- Opening Delimiter -

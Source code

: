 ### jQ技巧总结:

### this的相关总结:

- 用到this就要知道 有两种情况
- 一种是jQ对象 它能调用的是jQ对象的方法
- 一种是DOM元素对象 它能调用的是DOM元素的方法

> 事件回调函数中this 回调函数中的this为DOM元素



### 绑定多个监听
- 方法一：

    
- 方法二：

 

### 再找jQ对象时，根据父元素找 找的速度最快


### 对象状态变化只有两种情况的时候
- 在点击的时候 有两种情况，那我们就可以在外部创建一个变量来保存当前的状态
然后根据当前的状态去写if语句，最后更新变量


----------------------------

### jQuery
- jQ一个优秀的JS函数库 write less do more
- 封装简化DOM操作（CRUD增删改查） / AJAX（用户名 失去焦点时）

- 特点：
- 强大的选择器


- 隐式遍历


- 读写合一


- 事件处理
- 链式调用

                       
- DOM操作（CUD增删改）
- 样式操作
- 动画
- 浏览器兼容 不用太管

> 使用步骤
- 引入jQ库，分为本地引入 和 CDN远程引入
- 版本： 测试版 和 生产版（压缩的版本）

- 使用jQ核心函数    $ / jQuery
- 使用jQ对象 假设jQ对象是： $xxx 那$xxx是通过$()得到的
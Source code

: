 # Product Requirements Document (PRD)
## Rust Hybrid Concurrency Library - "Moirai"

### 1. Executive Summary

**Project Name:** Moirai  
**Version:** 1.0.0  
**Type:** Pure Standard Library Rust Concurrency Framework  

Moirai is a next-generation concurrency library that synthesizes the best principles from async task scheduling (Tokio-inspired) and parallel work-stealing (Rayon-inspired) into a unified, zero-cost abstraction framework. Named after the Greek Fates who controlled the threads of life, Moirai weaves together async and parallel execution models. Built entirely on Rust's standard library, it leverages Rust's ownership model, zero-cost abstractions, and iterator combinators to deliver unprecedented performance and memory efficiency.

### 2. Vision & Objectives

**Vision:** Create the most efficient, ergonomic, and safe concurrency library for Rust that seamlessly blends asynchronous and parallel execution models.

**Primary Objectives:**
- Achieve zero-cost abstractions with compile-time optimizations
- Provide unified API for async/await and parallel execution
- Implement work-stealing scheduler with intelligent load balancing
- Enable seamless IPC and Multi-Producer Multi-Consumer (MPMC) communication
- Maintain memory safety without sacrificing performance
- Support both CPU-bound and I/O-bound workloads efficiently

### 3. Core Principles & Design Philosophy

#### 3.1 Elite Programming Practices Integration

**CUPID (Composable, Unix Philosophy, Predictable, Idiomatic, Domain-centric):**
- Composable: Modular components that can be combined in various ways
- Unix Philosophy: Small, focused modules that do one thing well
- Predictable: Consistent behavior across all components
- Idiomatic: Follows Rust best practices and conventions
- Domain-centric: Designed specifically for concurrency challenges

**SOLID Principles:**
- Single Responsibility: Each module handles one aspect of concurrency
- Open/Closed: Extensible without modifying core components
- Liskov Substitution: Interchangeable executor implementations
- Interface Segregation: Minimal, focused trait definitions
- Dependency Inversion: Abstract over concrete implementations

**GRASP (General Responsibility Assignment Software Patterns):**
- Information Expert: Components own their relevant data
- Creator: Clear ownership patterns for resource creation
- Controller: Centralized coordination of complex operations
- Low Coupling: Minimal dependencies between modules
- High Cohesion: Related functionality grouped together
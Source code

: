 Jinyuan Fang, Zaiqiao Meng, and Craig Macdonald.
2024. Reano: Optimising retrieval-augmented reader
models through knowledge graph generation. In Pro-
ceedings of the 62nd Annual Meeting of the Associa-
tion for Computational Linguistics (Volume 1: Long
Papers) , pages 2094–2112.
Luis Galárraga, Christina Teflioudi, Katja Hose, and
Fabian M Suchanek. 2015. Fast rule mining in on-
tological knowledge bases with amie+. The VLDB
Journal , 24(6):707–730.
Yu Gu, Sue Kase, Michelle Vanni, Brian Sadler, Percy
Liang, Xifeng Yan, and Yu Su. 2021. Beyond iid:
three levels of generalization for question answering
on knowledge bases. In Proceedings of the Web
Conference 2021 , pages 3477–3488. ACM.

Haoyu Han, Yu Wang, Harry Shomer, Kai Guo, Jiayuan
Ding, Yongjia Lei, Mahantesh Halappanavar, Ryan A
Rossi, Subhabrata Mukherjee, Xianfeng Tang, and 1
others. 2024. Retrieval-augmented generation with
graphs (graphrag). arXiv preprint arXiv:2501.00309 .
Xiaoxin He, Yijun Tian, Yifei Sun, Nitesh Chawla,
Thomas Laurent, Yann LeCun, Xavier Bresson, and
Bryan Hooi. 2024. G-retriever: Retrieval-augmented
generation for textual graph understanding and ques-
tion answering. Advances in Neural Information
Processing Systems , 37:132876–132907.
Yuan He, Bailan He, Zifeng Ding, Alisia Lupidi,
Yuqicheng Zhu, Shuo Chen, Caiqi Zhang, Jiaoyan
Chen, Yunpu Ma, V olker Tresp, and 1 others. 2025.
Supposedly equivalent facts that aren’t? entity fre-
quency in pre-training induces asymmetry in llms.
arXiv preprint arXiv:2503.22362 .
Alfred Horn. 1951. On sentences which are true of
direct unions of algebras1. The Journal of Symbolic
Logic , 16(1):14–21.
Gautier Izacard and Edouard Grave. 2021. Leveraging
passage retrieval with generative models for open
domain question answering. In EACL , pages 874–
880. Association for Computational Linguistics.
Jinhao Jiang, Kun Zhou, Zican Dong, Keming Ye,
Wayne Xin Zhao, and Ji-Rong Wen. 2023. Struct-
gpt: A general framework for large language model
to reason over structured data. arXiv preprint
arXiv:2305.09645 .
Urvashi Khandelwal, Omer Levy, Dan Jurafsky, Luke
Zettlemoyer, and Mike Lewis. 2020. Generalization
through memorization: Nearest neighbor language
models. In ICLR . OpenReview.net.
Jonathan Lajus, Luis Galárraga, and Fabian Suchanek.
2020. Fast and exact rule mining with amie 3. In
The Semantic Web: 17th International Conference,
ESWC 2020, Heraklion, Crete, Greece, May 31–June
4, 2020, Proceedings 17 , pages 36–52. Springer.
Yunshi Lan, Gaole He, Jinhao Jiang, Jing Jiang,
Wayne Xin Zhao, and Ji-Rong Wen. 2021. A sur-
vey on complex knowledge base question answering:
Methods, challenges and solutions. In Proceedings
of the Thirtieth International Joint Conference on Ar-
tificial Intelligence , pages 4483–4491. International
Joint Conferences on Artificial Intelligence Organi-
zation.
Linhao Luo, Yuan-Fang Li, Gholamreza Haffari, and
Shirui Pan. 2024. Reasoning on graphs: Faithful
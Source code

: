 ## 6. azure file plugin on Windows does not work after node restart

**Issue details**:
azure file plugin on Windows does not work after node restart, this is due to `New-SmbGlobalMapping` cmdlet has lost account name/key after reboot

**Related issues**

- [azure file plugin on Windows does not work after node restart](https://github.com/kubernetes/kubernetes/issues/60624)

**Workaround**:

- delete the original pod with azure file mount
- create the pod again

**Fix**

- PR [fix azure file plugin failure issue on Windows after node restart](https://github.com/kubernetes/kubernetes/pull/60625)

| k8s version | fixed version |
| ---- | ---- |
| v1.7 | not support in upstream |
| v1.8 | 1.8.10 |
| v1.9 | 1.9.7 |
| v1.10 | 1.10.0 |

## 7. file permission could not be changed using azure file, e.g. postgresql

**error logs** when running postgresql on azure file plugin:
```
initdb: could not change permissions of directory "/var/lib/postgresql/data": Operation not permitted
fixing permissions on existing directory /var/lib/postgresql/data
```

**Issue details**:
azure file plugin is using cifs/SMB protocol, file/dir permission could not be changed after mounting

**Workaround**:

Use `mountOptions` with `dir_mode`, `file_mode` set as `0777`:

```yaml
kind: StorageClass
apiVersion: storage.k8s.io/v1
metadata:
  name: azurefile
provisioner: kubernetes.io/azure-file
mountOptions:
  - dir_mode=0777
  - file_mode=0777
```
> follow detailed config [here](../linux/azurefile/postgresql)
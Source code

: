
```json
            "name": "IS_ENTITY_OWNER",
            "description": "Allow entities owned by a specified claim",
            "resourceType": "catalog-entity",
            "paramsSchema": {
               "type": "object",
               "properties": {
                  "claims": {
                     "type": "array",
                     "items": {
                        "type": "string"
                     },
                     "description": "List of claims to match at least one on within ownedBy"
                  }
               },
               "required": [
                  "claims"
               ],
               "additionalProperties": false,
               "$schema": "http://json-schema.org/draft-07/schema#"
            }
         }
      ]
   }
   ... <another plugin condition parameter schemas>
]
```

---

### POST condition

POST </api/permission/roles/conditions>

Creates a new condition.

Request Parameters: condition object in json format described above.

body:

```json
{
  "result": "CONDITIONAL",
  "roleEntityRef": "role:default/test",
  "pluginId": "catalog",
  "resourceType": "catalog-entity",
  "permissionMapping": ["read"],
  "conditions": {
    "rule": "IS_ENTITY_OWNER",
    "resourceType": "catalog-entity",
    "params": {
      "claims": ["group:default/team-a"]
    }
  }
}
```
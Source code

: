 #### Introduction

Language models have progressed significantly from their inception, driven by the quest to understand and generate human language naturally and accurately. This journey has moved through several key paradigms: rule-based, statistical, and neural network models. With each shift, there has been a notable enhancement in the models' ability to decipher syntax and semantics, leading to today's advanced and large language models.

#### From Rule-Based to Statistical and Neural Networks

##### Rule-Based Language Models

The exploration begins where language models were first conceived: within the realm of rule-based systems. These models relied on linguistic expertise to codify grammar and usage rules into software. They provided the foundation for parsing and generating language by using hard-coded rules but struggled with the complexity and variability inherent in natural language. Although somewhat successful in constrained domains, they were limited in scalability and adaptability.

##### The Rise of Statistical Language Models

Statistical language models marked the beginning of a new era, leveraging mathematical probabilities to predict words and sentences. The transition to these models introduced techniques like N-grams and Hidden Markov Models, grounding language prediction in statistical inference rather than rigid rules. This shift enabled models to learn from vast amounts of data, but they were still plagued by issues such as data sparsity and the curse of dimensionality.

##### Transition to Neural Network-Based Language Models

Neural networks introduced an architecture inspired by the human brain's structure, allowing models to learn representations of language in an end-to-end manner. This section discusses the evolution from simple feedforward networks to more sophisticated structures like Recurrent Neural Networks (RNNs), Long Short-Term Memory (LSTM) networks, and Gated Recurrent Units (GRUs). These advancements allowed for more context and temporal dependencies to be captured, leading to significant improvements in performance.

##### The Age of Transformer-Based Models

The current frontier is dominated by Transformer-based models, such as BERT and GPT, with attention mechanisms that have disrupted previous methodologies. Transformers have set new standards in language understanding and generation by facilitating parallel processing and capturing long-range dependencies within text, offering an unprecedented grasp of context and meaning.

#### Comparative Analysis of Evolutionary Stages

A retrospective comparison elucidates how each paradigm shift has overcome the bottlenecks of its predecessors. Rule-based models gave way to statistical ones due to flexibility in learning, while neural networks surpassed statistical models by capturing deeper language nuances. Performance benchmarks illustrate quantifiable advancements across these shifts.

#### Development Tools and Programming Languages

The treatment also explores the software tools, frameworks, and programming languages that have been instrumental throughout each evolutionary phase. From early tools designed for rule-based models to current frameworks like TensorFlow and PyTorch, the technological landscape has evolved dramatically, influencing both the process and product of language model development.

- Closing Delimiter -

Copy back the listing above exactly, but only from the line with "- Single Responsibility: Each" through the line with "Journal , 24(6):707–730.", both ends included.

● **EXERCISE ANSWER**
- Single Responsibility: Each module handles one aspect of concurrency
- Open/Closed: Extensible without modifying core components
- Liskov Substitution: Interchangeable executor implementations
- Interface Segregation: Minimal, focused trait definitions
- Dependency Inversion: Abstract over concrete implementations

**GRASP (General Responsibility Assignment Software Patterns):**
- Information Expert: Components own their relevant data
- Creator: Clear ownership patterns for resource creation
- Controller: Centralized coordination of complex operations
- Low Coupling: Minimal dependencies between modules
- High Cohesion: Related functionality grouped together
Source code

: Jinyuan Fang, Zaiqiao Meng, and Craig Macdonald.
2024. Reano: Optimising retrieval-augmented reader
models through knowledge graph generation. In Pro-
ceedings of the 62nd Annual Meeting of the Associa-
tion for Computational Linguistics (Volume 1: Long
Papers) , pages 2094–2112.
Luis Galárraga, Christina Teflioudi, Katja Hose, and
Fabian M Suchanek. 2015. Fast rule mining in on-
tological knowledge bases with amie+. The VLDB
Journal , 24(6):707–730.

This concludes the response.